*WHAT TO DO*. In the material below, find the line containing "de veluto, es" and the line containing "illo del casa", then reproduce exactly both of them and every line between, and nothing else.

**** INPUT DATA

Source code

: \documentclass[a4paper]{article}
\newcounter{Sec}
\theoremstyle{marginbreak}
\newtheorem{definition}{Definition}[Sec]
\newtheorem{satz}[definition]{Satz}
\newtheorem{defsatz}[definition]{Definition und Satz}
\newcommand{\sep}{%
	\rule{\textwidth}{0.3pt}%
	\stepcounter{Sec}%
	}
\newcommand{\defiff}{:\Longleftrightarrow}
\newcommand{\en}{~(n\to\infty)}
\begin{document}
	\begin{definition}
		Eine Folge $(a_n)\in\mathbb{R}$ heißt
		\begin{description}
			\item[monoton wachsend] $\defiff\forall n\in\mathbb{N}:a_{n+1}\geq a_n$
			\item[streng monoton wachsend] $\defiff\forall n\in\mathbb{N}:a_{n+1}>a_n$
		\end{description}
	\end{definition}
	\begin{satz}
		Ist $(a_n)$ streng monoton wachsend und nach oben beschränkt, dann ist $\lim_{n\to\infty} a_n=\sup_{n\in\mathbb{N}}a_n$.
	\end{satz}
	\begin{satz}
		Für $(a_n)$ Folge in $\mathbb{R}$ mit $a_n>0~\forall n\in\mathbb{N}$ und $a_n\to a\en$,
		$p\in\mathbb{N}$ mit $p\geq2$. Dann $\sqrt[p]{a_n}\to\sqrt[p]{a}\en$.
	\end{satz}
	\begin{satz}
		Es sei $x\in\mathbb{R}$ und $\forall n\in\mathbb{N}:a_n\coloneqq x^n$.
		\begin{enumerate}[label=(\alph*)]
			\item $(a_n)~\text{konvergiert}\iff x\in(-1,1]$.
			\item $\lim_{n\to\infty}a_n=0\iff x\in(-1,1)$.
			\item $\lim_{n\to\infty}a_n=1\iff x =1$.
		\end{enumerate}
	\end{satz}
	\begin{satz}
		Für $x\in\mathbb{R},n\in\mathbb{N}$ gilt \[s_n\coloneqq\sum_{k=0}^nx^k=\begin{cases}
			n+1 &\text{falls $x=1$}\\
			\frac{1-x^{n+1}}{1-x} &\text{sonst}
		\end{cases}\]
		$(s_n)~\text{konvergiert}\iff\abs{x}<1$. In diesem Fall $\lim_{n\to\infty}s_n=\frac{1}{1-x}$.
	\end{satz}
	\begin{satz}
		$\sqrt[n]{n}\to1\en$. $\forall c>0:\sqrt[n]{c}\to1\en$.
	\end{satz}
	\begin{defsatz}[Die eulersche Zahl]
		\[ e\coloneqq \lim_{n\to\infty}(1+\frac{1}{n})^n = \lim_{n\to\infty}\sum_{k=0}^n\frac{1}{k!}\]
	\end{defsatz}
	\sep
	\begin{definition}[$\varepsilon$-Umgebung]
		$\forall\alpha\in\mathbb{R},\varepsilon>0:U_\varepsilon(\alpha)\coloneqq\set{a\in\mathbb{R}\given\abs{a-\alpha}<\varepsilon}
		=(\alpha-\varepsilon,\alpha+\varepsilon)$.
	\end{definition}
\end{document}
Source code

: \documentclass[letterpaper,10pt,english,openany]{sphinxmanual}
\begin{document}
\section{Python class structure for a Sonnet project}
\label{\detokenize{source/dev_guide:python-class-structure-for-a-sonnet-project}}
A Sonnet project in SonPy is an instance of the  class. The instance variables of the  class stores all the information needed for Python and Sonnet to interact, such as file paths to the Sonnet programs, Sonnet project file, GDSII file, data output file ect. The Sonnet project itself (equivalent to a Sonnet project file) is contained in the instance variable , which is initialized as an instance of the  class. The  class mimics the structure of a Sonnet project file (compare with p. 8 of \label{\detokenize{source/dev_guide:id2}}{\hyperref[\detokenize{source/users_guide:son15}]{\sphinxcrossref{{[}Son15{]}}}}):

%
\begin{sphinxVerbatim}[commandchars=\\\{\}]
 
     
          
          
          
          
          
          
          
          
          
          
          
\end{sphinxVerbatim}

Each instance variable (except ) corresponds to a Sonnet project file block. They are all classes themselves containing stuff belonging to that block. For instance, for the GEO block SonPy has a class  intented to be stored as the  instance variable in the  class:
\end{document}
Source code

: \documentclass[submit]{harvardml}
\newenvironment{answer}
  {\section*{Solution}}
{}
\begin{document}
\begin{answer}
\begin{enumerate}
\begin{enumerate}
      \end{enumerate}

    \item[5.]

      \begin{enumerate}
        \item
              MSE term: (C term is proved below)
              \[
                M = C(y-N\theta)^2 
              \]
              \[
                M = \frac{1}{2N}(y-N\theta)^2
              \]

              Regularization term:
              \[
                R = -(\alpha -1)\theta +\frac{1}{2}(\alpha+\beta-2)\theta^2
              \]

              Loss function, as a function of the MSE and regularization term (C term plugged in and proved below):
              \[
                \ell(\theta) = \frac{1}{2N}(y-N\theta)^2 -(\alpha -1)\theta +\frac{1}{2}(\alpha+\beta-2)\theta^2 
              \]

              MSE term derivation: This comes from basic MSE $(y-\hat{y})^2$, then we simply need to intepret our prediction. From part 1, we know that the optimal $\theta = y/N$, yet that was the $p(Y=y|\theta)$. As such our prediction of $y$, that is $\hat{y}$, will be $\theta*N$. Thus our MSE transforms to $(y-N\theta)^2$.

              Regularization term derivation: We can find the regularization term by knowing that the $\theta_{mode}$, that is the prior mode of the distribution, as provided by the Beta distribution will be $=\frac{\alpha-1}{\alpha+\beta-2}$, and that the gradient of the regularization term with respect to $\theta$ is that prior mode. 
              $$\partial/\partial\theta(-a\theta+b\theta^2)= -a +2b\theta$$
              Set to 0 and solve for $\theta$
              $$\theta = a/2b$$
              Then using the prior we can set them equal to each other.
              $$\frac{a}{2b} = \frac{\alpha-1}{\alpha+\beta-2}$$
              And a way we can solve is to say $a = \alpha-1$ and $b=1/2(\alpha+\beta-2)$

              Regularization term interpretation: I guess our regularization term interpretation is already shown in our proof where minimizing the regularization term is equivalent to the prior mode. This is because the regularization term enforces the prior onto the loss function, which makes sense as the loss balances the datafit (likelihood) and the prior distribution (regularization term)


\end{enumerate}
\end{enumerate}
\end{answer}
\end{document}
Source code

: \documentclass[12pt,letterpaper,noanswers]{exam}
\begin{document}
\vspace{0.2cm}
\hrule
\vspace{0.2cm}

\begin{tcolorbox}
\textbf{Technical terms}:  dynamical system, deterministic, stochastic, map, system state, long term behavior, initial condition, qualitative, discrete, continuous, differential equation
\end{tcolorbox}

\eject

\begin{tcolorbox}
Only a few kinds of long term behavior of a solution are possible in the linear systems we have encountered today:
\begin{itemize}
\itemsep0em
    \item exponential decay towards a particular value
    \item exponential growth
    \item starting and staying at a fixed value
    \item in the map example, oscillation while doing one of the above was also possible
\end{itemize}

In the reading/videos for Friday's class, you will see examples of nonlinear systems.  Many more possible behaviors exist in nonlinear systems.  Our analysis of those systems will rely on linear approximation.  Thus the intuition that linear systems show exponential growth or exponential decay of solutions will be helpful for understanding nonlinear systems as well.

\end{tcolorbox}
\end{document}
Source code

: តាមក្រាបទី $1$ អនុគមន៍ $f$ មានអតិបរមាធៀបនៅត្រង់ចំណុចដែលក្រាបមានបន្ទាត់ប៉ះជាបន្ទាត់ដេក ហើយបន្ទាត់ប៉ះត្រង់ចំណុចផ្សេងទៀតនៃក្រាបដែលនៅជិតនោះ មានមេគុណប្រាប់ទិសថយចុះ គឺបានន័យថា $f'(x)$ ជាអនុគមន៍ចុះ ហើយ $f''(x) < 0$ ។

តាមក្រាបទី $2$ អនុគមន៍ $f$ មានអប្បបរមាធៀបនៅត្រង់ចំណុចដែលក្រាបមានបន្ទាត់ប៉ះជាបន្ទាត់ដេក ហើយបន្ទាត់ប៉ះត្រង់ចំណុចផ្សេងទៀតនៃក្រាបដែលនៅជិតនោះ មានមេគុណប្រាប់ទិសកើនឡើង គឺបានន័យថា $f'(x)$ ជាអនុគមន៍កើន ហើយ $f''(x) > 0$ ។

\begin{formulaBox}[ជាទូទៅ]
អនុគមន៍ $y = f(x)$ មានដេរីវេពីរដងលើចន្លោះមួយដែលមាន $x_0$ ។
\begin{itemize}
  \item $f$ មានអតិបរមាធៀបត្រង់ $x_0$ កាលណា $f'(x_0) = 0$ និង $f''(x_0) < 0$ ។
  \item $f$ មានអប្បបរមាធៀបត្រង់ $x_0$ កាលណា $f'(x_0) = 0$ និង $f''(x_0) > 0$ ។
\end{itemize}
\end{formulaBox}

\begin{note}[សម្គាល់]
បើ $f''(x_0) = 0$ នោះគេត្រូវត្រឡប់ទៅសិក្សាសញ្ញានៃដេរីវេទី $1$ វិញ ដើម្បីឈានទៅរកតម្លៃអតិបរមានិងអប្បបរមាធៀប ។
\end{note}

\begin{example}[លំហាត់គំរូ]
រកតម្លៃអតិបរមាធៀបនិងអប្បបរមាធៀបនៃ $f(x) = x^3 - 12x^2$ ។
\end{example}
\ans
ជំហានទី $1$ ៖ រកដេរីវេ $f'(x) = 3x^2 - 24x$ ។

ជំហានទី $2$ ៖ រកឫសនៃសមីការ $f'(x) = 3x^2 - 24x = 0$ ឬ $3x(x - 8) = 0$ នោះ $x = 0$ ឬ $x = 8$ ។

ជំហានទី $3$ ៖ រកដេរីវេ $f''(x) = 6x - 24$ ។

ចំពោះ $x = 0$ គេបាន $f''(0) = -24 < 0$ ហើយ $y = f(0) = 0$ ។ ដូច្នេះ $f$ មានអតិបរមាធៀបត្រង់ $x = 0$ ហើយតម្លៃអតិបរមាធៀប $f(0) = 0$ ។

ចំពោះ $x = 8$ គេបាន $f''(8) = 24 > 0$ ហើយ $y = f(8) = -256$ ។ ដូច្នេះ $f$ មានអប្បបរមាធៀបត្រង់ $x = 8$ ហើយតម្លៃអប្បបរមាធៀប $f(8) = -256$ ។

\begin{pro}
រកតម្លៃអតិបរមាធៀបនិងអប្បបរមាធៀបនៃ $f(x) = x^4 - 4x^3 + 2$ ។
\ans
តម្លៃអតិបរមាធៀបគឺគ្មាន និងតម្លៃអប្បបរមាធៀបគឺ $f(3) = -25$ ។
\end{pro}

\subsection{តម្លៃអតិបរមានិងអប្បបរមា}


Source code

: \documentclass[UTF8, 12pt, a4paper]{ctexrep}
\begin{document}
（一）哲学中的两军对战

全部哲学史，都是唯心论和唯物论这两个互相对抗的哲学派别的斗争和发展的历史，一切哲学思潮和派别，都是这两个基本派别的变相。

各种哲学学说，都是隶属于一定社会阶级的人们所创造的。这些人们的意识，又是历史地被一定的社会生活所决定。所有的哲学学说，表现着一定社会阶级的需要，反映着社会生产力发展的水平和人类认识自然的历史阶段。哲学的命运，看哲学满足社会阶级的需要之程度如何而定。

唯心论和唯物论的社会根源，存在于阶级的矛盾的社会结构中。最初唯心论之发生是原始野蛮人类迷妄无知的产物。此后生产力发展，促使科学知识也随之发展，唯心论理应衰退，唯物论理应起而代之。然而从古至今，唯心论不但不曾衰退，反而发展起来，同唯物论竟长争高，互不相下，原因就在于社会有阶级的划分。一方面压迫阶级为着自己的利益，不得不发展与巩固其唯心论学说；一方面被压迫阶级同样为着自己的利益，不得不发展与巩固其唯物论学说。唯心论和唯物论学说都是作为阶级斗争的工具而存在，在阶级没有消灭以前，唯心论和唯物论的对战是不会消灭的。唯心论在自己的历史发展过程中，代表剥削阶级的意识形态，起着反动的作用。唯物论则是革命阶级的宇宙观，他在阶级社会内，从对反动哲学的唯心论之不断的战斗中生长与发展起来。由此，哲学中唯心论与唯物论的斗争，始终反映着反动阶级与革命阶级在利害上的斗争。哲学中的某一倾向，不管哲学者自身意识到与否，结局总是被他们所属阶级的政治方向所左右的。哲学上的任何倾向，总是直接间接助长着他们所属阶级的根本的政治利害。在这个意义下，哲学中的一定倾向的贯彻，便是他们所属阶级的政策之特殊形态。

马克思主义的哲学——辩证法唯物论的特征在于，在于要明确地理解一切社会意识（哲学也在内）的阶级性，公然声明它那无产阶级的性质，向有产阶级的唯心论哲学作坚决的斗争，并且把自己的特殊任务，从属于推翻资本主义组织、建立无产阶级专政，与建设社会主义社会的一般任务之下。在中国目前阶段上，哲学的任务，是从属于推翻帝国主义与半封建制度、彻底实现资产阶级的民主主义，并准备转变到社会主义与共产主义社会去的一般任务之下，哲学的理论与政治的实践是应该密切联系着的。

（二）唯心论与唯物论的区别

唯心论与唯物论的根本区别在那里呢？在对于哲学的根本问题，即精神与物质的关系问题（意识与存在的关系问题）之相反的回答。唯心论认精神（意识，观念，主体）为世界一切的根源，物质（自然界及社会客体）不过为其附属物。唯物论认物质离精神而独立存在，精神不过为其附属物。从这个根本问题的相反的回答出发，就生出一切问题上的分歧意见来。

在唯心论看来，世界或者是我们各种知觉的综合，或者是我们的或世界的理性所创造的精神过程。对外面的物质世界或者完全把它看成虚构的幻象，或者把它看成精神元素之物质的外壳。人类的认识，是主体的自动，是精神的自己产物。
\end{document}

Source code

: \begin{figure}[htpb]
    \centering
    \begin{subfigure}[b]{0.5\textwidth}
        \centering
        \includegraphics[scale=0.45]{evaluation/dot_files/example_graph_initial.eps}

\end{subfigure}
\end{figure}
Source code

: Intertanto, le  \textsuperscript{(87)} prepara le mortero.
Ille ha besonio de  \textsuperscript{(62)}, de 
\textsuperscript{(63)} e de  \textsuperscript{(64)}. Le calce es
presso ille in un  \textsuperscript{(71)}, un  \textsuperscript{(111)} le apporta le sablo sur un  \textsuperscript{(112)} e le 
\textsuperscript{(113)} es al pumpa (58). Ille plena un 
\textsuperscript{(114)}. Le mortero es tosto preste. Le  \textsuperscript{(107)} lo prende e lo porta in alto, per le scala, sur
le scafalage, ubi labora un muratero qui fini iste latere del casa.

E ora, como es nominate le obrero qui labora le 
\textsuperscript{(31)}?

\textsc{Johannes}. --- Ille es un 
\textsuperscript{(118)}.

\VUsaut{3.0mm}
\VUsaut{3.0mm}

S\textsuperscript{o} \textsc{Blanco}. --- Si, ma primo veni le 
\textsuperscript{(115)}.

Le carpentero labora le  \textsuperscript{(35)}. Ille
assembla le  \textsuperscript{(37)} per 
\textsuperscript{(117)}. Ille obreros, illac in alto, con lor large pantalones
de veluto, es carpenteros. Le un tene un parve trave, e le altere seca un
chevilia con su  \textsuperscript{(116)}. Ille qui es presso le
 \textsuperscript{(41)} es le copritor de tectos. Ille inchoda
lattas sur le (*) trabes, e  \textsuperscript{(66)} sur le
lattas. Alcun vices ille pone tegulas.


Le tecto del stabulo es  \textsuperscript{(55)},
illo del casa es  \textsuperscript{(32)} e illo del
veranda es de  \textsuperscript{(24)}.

********

*RESULT*.
de veluto, es carpenteros. Le un tene un parve trave, e le altere seca un
chevilia con su  \textsuperscript{(116)}. Ille qui es presso le
 \textsuperscript{(41)} es le copritor de tectos. Ille inchoda
lattas sur le (*) trabes, e  \textsuperscript{(66)} sur le
lattas. Alcun vices ille pone tegulas.


Le tecto del stabulo es  \textsuperscript{(55)},
illo del casa es  \textsuperscript{(32)} e illo del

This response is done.